В этих словах я почувствовал насмешку, укол и правду; но я на время позабыл свою ненависть к войне и стал защищать свой старый патриотизм, через который я хотел очиститься от противной человеческой накипи, ведь я тогда страшно верил в очистительность войны, в её здоровые качества, да и все тогда писали, что война — это хирург, что война всё больное отрежет от общества, и общество, освободясь от больного, будет здоровым и заживёт по-новому.

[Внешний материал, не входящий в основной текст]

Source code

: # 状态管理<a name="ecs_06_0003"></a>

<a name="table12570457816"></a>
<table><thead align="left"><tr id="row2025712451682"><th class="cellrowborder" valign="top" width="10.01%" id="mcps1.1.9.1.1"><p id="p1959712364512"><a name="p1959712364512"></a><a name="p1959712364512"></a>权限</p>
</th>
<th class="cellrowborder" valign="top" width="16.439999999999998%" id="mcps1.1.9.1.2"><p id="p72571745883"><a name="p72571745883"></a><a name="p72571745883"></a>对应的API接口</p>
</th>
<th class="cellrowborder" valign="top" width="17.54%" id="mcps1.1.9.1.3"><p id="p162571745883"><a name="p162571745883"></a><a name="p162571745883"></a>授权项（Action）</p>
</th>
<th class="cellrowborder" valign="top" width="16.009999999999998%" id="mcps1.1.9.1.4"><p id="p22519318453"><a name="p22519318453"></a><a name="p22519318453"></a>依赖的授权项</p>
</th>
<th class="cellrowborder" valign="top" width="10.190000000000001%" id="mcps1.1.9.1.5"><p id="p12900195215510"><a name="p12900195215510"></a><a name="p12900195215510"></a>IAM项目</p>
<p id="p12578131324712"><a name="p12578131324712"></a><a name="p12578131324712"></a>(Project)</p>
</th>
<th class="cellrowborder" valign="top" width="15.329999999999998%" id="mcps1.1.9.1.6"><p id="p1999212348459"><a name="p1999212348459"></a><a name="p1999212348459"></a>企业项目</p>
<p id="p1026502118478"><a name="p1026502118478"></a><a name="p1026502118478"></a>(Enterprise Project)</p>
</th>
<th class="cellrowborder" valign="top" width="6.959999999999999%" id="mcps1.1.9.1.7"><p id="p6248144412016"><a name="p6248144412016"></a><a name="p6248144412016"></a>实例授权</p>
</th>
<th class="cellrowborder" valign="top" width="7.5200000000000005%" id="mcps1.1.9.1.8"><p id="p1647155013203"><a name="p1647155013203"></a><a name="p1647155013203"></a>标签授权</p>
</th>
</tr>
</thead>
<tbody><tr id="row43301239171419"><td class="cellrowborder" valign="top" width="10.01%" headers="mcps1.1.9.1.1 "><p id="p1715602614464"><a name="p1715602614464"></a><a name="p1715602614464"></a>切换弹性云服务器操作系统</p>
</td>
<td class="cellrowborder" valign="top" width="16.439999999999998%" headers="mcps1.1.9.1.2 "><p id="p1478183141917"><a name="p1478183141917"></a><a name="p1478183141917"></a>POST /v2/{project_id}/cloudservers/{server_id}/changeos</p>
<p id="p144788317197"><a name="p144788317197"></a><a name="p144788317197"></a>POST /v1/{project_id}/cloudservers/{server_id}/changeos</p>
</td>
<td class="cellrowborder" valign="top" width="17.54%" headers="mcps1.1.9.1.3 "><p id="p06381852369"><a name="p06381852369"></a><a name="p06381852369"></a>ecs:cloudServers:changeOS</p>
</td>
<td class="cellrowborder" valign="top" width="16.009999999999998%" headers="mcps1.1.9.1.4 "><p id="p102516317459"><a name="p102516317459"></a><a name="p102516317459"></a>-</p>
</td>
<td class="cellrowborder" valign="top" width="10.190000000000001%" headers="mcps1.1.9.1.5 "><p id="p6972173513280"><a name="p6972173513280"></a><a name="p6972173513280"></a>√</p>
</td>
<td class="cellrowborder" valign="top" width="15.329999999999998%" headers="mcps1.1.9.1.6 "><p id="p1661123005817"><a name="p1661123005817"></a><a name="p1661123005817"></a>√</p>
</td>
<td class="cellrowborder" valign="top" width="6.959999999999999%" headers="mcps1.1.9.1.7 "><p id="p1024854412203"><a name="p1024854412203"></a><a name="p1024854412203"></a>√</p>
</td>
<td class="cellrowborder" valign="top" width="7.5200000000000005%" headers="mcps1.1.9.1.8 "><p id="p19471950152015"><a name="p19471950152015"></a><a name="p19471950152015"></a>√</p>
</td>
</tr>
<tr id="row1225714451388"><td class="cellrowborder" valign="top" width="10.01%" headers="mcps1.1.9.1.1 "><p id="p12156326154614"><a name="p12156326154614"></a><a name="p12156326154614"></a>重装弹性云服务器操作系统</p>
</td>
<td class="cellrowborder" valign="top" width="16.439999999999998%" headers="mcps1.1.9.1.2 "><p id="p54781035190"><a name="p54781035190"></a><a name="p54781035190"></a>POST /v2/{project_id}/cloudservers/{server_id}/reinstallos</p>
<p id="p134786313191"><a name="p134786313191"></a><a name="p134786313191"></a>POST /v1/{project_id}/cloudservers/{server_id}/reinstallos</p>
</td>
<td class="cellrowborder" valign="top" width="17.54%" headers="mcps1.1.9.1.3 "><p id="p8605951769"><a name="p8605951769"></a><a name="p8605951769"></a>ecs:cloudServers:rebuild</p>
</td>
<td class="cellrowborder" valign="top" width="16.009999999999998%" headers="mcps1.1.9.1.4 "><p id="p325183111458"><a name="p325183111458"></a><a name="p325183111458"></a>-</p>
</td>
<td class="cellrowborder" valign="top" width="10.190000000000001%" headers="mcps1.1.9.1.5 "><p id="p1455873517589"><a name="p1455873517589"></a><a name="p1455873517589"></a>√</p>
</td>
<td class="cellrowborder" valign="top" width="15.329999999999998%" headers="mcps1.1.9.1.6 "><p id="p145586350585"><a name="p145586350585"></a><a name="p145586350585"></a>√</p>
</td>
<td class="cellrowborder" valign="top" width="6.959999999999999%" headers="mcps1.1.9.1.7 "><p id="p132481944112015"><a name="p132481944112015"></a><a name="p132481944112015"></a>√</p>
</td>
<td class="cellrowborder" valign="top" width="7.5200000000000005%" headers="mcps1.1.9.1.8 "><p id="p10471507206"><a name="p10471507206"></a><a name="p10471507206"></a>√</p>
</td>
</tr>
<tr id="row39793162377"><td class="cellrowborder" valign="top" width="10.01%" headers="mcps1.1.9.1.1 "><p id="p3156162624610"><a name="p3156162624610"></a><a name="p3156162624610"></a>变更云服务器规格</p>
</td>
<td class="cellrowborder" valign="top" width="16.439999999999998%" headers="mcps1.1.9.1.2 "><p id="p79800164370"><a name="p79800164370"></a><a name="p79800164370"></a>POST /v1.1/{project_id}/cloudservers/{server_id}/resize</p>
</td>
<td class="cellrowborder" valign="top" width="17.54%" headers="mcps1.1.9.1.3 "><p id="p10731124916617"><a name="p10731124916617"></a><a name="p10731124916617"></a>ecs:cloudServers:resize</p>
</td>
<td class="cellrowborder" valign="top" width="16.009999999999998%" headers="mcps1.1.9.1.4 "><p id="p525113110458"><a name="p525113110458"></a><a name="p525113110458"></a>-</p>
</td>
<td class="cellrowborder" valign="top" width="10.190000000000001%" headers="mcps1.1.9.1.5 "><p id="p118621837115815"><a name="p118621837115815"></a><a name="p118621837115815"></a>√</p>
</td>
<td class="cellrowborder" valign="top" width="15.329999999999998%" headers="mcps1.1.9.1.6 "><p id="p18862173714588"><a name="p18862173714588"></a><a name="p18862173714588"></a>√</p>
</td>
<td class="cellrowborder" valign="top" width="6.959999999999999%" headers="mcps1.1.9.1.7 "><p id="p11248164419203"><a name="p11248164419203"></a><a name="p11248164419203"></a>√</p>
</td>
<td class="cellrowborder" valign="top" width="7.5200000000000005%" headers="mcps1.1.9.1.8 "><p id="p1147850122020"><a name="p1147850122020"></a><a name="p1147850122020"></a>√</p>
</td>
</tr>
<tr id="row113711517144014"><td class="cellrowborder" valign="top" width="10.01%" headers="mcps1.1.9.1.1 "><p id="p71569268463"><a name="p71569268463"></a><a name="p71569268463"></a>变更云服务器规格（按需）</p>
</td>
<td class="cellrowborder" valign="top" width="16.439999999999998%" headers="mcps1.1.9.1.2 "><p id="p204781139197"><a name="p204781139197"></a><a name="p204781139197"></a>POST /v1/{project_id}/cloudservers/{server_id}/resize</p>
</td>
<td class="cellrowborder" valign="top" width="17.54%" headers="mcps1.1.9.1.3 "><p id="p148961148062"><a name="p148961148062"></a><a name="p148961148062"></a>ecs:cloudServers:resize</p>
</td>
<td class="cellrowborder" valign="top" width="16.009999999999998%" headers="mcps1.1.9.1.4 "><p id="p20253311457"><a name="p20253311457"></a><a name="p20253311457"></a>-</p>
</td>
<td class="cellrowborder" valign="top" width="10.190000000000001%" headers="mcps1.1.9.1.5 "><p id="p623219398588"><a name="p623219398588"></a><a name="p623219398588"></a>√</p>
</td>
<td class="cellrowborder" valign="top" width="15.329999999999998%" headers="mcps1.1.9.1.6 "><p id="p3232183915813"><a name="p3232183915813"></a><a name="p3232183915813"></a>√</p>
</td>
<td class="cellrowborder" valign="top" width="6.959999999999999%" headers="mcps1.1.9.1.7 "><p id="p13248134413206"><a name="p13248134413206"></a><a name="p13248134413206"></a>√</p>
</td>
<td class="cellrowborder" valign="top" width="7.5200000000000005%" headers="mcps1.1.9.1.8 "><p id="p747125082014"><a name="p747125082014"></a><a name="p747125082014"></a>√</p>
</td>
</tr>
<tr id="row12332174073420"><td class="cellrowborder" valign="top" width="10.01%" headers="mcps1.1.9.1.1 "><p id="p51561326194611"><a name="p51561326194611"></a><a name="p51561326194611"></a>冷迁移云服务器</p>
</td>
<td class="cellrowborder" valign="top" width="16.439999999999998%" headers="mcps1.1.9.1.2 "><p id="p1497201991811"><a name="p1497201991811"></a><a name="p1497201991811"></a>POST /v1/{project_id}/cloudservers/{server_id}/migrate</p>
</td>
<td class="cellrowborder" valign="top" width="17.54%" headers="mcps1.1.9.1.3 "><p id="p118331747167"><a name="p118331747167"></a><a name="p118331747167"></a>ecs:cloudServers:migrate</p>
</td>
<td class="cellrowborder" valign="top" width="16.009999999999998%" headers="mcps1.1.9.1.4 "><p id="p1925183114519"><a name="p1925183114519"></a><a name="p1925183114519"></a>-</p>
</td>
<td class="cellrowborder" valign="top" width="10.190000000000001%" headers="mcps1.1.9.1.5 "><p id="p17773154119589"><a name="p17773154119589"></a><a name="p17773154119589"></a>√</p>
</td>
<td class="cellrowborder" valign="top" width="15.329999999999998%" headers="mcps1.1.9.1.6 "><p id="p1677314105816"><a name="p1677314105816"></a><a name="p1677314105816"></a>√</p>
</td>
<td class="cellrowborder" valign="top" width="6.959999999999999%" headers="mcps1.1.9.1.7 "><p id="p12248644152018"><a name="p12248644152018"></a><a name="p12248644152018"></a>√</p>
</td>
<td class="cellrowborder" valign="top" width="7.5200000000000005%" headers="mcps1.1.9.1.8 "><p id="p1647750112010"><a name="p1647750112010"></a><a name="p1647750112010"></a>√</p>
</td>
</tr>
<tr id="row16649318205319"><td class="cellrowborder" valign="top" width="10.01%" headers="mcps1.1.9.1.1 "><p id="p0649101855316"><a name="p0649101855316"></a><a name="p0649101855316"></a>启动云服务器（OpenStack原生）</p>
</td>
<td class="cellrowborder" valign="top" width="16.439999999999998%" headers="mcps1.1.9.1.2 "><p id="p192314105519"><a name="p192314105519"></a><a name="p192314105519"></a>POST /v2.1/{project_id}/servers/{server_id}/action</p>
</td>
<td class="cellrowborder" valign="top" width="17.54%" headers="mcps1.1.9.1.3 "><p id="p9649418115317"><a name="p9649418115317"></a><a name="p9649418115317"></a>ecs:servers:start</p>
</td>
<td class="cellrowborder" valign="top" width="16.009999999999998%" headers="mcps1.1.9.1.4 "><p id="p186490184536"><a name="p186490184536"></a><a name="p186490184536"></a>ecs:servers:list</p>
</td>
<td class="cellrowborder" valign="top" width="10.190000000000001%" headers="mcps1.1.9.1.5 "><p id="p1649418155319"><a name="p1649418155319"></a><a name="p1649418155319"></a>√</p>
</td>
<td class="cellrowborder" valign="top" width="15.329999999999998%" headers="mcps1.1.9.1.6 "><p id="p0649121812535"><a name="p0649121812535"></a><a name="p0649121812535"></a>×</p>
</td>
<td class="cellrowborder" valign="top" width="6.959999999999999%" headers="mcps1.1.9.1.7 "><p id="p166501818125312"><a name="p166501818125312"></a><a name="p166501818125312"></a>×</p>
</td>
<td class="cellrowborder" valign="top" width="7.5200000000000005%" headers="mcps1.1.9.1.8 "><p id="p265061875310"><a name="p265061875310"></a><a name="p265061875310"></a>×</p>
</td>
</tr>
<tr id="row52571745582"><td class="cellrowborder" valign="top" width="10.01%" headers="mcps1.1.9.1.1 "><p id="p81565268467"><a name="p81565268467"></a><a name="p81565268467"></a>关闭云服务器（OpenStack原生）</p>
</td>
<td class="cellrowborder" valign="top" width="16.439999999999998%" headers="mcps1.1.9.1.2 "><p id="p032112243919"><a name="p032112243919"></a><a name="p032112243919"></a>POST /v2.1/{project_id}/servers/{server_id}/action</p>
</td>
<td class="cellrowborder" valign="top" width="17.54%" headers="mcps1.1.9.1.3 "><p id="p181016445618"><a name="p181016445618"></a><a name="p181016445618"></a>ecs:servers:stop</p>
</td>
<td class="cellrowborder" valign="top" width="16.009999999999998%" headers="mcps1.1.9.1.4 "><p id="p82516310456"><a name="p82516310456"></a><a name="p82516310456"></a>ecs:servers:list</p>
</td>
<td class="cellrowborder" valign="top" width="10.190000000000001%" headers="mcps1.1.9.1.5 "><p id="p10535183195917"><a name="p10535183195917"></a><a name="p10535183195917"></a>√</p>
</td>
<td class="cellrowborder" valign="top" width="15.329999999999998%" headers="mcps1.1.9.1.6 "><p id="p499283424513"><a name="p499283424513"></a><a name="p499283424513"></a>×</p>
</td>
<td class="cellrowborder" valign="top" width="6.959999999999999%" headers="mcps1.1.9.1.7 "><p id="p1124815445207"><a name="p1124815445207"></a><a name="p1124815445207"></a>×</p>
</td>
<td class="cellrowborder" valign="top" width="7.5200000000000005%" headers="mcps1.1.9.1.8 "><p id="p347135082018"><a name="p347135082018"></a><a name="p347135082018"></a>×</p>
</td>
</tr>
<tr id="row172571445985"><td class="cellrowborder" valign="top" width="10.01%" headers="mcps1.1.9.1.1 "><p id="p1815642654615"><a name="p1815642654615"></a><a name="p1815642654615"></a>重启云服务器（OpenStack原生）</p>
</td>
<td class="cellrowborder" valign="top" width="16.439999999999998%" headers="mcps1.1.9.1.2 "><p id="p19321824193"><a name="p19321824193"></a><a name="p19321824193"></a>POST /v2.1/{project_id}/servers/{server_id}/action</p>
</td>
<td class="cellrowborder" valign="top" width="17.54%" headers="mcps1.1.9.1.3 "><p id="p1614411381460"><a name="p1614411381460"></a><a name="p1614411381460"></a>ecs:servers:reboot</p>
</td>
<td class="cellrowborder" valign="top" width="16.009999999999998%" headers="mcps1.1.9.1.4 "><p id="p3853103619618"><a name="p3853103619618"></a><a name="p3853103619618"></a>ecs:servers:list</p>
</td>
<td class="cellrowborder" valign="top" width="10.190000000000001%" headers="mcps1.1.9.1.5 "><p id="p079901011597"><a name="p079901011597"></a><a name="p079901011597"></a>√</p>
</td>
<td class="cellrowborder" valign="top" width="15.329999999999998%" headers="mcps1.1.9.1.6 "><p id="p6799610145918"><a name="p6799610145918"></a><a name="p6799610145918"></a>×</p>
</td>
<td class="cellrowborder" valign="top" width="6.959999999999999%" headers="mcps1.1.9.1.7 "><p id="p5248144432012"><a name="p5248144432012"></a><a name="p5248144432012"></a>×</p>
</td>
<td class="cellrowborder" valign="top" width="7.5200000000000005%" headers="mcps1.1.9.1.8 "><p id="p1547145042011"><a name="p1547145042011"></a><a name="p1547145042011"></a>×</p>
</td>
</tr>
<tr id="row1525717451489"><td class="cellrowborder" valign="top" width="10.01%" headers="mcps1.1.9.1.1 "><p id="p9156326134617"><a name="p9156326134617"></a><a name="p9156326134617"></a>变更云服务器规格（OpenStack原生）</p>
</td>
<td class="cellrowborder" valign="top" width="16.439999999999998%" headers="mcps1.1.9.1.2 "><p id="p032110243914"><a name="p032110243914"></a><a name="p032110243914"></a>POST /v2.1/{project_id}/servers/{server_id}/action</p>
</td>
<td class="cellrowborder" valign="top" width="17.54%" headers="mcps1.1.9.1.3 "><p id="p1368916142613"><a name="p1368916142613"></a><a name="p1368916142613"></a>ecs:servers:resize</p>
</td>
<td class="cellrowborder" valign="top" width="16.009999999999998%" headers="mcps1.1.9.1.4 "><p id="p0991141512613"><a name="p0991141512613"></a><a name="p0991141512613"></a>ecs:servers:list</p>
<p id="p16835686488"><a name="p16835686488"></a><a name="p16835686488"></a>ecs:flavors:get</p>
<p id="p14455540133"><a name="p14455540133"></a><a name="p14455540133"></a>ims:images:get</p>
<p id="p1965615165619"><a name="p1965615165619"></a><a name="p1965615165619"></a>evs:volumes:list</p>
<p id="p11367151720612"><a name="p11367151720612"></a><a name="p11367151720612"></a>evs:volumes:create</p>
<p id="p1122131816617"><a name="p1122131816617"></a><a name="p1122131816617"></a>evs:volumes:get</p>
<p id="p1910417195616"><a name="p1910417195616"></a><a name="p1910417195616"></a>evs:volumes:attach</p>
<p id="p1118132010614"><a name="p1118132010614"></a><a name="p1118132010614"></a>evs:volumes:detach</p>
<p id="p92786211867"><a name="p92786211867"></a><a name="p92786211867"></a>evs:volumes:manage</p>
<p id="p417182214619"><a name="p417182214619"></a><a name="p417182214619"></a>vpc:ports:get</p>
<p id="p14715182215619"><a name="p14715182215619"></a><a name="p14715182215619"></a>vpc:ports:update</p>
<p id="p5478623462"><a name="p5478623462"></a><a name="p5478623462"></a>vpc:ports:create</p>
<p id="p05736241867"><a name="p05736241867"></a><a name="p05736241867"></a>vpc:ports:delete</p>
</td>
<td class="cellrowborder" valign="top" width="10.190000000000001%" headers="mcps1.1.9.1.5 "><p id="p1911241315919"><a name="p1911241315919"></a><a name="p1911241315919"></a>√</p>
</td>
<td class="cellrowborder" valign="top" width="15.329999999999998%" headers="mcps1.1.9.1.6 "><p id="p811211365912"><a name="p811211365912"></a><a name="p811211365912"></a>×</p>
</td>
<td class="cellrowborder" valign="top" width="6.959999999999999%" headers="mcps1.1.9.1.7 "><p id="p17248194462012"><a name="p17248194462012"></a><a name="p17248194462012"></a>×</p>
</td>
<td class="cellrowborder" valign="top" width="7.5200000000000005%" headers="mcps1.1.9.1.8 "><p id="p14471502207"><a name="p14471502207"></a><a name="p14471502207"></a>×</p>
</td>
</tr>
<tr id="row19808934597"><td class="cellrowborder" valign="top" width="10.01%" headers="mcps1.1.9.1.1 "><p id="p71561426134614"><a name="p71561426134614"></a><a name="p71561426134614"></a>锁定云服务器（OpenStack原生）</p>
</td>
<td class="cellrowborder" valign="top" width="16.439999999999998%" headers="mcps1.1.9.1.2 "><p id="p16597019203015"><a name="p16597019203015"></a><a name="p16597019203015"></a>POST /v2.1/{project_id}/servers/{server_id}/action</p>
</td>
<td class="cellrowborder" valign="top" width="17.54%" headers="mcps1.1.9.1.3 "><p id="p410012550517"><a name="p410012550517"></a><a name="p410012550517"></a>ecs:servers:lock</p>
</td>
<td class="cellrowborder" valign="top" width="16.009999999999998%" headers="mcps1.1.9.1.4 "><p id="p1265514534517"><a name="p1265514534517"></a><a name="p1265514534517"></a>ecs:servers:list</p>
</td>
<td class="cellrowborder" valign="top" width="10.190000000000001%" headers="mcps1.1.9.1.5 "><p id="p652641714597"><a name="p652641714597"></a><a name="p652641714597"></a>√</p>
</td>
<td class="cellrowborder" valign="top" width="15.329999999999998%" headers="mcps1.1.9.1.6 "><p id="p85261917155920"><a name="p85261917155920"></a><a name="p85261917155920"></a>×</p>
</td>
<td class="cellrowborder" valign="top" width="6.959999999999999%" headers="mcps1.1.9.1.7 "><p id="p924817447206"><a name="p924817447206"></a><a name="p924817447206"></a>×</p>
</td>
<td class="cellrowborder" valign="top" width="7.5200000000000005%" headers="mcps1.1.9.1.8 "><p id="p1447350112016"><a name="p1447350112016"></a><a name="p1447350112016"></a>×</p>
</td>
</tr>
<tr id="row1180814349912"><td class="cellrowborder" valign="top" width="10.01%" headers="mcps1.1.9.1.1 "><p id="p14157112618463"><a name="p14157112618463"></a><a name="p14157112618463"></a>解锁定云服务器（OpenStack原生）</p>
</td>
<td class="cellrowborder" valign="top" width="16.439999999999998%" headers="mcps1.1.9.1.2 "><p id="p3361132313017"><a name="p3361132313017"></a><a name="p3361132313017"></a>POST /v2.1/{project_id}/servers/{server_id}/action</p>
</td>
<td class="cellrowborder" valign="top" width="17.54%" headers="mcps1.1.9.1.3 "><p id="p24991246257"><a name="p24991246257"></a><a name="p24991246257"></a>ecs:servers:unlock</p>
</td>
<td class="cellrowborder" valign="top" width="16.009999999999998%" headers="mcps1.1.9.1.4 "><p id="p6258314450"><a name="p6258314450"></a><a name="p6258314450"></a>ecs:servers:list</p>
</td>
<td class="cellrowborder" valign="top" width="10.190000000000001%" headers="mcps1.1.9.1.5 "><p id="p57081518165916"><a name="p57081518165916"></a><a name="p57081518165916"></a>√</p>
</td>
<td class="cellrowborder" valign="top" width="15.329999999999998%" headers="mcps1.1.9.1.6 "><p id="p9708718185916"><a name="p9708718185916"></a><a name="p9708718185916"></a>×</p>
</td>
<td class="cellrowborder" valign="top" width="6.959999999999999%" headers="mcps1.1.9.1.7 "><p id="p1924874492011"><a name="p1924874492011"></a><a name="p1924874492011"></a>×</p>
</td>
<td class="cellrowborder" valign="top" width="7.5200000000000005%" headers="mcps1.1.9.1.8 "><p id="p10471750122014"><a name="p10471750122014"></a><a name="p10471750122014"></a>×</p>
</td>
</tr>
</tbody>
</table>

— Да, — ответил я, — вы не ошиблись, я был большим патриотом и на войну пошёл добровольно…
— Добровольно? — удивился он и жестоко стал отмахивать комаров. — Добровольно! — повторил он.
Я посмотрел на него: на его лысине всё так же лежала чёрная тень неба и трепетали звёзды. Мне стало обидно.
— Вы что же, надо мной смеетесь? — сказал я.
Он мне ничего не ответил. На его огромном черепе не отражалась тень неба и не трепетали звёзды — большая лысина была накрыта кепкой. Он, волнуя волнением, как ветерком, костры своих зрачков, смотрел в просвет леса на озеро и что-то думал. Что он думал? — И я тут же решил: он ягода с одного со мной поля…
— Вы осердились на меня? — спросил он и улыбнулся.
— За что? Вы правду сказали… Я ненавижу войну… Я дезертир…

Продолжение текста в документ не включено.